Ajaran Katarisme juga menyebar hingga ke penulis dan penyair, pedagang dan pemilik bisnis, anggota pendeta Katolik, dan akhirnya bangsawan.

Eleanor dari Aquitaine (memerintah 1122-1204 M) dan putrinya Marie de Champagne ( memerintah 1145-1198 M) keduanya terkait dengan kaum Katar sebagai simpatisan.

Kaum Katar hanya mengenakan jubah gelap dengan tudung atau topi, berjalan tanpa alas kaki, dan para pria tidak mencukur janggutnya.

Mereka muncul dalam jumlah kecil dalam catatan dari tahun 1140-an di Prancis. Akan tetapi pada tahun 1167, ada cukup banyak komunitas di wilayah tersebut yang memerlukan majelis untuk menetapkan aturan dan batasan.

Perang Salib Albigensian adalah penghancuran budaya Prancis selatan dan genosida pada kaum Katar. (Public Domain)

Konsili Saint-Felix tahun 1167 mengorganisir komunitas Katar ke dalam keuskupan, masing-masing dengan seorang uskup ketua yang hanya bertanggung jawab kepada kawanannya sendiri.

Tidak ada otoritas pusat seperti Gereja Katolik Roma dalam ajaran Katarisme.
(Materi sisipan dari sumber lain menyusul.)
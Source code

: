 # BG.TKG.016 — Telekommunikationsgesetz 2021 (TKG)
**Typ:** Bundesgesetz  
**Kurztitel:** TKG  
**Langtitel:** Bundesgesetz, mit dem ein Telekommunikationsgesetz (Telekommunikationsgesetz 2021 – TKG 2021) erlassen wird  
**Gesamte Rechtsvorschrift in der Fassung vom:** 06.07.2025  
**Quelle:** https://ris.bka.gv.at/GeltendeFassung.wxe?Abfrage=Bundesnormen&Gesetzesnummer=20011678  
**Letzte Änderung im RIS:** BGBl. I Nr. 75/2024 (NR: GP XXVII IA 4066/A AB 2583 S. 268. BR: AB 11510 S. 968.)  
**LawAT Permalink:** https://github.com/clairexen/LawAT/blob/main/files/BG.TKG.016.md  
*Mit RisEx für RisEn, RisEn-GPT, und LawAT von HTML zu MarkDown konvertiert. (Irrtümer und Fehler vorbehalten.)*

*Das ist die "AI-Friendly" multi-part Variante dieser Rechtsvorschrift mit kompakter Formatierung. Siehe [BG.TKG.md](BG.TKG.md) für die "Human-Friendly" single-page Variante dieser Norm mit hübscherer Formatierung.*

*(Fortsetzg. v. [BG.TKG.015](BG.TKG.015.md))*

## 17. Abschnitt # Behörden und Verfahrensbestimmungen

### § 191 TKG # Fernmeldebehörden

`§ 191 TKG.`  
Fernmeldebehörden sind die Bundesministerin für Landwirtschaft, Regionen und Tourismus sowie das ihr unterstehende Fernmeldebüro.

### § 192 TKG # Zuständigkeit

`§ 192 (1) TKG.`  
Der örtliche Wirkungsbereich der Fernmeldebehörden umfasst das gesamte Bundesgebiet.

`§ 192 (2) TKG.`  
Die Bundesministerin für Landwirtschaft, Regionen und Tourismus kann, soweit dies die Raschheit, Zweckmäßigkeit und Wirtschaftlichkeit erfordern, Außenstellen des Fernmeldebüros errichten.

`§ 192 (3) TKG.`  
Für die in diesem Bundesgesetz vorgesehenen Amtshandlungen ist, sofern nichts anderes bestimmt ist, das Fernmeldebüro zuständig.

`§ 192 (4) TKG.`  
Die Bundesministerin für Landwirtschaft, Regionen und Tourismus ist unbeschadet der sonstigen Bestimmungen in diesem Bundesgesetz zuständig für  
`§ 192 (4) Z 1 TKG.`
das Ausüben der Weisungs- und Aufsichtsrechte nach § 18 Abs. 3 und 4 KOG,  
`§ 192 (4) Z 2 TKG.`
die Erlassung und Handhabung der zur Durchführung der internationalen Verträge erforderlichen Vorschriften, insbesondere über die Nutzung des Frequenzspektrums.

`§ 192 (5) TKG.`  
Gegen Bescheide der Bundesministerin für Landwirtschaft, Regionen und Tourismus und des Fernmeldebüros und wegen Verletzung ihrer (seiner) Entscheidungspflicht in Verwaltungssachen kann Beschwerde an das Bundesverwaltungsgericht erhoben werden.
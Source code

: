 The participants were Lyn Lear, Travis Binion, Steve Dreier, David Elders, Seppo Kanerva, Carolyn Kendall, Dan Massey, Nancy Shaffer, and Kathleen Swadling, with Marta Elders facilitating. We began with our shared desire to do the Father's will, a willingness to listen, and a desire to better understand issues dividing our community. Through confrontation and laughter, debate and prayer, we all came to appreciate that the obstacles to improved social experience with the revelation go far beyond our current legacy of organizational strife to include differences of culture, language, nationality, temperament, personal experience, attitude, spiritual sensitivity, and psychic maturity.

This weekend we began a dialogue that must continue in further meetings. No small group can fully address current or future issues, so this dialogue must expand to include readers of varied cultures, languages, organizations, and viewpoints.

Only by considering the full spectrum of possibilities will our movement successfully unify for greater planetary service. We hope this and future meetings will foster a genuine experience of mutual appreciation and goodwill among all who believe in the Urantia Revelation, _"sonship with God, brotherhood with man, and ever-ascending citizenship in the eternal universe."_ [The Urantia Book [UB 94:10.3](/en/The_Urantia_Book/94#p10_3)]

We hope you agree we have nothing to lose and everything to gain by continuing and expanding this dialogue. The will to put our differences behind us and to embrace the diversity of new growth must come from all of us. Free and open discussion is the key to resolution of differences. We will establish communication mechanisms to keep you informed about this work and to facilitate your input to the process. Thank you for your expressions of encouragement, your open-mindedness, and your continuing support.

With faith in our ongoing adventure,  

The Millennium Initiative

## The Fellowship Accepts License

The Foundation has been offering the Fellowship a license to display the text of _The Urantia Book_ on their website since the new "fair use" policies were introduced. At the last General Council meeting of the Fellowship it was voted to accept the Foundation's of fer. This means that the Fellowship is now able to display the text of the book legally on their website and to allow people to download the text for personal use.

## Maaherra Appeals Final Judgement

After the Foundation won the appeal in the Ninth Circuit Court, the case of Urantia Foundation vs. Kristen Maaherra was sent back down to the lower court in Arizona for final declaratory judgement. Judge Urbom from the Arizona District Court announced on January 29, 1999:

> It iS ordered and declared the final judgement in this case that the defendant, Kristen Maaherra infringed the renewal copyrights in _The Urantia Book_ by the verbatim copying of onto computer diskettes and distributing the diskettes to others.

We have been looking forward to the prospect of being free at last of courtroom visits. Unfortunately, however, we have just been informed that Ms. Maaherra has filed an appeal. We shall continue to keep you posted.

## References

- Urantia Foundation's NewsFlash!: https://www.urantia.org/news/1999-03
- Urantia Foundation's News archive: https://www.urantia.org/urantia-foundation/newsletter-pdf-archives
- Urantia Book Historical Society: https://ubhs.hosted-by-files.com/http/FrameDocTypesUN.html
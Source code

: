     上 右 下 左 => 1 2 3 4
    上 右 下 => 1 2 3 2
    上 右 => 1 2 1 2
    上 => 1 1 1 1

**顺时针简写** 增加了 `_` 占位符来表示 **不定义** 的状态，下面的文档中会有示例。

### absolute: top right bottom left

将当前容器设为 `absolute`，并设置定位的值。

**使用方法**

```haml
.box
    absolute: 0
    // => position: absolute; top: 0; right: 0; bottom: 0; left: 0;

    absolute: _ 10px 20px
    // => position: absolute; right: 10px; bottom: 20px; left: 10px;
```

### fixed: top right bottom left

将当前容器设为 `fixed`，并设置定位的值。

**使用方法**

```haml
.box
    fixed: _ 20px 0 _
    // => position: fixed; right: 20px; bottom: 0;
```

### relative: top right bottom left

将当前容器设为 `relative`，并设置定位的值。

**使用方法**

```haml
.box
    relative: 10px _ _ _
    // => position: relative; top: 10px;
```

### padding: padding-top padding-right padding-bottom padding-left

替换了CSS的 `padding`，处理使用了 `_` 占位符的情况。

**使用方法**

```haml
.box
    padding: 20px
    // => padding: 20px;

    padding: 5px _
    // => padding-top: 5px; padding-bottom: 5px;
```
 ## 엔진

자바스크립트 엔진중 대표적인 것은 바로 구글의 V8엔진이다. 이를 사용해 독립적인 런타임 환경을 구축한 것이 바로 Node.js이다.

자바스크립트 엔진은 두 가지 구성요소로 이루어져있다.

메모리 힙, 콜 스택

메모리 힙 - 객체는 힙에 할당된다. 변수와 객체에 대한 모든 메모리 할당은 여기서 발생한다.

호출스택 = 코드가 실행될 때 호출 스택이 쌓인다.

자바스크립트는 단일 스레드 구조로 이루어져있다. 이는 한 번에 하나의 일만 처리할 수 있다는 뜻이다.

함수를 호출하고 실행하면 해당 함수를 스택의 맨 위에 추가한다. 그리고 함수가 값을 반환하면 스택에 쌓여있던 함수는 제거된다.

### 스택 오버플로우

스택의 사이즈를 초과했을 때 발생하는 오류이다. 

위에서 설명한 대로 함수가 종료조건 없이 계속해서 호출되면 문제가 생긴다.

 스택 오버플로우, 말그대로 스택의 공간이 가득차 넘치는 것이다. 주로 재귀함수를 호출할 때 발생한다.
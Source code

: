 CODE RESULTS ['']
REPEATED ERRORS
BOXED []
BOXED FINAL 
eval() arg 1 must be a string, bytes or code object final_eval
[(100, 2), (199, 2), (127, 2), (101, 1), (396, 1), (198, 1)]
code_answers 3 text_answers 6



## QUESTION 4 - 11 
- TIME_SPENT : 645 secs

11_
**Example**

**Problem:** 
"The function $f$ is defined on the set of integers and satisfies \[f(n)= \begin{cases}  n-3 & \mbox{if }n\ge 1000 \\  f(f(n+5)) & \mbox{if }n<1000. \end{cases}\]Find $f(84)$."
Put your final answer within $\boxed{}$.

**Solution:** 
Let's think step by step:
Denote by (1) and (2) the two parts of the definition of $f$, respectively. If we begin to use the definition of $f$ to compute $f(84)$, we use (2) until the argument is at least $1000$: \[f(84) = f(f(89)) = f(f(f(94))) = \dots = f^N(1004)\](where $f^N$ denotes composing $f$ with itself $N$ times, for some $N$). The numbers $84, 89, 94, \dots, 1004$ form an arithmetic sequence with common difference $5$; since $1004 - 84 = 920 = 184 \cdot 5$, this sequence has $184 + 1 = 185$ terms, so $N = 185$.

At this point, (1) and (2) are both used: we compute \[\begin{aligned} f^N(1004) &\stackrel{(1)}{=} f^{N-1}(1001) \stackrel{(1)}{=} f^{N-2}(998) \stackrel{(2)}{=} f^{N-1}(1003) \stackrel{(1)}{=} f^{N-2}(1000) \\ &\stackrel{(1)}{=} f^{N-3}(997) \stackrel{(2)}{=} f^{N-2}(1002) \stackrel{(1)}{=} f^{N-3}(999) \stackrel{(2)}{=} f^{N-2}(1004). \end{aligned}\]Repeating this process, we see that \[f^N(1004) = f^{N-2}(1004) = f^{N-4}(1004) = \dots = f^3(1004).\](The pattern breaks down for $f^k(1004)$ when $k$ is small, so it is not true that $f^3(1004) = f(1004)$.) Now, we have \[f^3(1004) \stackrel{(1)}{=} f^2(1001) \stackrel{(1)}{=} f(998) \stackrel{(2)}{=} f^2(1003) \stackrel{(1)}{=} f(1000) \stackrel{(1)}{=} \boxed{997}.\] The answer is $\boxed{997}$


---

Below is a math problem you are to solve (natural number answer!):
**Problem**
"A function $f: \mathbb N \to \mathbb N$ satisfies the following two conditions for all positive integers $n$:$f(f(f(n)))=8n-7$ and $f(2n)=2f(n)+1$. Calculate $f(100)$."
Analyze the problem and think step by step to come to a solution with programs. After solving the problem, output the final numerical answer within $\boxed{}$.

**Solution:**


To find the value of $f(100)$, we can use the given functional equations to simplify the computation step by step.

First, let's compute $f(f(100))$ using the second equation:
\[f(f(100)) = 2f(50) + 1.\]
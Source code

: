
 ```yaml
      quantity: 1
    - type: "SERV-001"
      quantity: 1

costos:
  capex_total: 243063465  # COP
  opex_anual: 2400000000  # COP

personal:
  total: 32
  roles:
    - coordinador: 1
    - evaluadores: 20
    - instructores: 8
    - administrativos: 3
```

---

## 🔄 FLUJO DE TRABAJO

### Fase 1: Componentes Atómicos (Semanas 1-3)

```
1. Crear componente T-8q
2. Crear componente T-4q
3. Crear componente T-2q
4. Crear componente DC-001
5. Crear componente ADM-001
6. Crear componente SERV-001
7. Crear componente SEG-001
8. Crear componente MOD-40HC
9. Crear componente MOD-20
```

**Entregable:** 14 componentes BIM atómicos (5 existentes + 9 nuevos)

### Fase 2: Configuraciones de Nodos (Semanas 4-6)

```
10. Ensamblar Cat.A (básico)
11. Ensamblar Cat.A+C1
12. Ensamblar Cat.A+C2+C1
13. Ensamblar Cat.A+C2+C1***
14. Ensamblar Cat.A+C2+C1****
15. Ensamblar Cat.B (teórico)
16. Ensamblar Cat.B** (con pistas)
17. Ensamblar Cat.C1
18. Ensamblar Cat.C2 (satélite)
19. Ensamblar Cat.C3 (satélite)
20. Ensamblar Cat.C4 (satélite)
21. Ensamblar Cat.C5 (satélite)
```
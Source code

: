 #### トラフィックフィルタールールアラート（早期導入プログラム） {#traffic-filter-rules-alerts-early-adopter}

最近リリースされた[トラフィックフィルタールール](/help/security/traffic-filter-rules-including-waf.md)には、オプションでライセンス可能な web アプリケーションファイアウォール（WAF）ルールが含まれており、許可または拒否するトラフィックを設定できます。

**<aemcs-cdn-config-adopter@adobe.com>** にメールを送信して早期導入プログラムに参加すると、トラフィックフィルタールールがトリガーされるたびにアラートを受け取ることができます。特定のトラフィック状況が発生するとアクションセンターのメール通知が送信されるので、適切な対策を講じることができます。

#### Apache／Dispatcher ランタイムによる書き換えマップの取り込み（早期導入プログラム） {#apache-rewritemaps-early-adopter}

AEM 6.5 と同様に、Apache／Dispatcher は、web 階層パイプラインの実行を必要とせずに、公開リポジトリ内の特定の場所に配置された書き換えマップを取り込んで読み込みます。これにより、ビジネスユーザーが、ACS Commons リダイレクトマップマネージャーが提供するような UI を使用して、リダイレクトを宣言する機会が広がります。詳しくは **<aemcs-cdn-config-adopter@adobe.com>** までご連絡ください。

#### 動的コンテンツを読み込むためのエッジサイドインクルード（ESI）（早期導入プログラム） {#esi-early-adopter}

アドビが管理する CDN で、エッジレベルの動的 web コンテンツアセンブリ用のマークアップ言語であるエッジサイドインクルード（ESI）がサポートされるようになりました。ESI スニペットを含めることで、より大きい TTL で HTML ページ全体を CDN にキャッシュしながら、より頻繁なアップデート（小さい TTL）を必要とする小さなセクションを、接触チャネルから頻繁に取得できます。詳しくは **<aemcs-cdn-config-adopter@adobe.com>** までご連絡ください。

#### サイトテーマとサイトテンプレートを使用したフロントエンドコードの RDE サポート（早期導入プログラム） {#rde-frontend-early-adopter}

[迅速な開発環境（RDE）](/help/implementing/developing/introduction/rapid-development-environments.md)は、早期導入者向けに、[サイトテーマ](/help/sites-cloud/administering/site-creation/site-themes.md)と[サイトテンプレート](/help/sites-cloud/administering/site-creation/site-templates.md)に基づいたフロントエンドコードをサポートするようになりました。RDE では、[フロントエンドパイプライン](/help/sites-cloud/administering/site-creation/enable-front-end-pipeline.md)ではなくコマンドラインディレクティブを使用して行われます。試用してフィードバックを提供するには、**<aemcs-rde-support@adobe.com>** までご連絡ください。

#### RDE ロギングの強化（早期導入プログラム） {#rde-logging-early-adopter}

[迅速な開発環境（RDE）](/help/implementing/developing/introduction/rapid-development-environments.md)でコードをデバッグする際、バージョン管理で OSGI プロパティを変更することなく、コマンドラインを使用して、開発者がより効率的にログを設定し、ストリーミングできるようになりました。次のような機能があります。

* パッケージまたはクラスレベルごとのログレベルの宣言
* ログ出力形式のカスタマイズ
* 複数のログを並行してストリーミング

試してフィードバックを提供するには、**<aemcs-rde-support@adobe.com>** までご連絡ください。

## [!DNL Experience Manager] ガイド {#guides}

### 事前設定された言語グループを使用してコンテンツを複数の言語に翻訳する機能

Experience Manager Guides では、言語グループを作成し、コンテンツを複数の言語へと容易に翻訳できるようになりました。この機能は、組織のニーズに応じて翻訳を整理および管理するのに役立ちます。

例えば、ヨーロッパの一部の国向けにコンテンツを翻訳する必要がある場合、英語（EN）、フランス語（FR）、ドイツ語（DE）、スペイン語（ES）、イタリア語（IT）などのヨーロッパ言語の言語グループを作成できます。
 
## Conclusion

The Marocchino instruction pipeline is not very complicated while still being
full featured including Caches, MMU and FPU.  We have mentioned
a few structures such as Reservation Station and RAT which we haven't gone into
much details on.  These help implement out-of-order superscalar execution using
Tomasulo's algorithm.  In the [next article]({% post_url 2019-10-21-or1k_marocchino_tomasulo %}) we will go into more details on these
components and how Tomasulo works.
Konsili tersebut dipimpin oleh seorang pendeta Bogomil bernama Nicetas (1160-an).

Ia dengan tegas menetapkan Bogomilisme sebagai sumber langsung dari ajaran Katarisme.

Untuk menjadi seorang Katar, seseorang cukup menyatakan keyakinannya dan menerima konsolamentum, berkat dan penyambutan iman melalui meletakkan tangannya.

Untuk menjadi salah satu perfecti, seseorang benar-benar meninggalkan keduniawian dan melewati masa penarikan diri dan pemurnian sebelum menjabat.

Pria dan wanita perfecti. Tidak ada kebaktian atau misa resmi seperti di Gereja Katolik, melainkan pertemuan informal yang tampaknya dilakukan di rumah-rumah penganut.

Di Prancis Selatan, di mana gereja tidak pernah memiliki pengaruh yang kuat, kaum Katar tinggal dan bekerja di antara komunitas yang lebih luas dan mengadakan pertemuan mereka tanpa rasa khawatir.

Di tempat lain, mereka harus lebih berhati-hati dan menyembunyikan keyakinan mereka.

Praktik ini, menurut beberapa sejarawan, melahirkan genre sastra paling populer di Abad Pertengahan: puisi cinta yang santun.

Namun demikian, Gereja Katolik Roma tidak senang dengan kaum Kataris yang dianggap orang Kristen sesat. Pada tahun 1208, Paus Innosensius II (memerintah 1198-1216) menyerukan perang sesama orang Kristen.

Perang inilah yang dalam sejarah Perang Salib dikenal dengan Perang Salib Albigensian. Bagi sejarawan, perang ini adalah penghancuran budaya Prancis selatan dan genosida kaum Katar.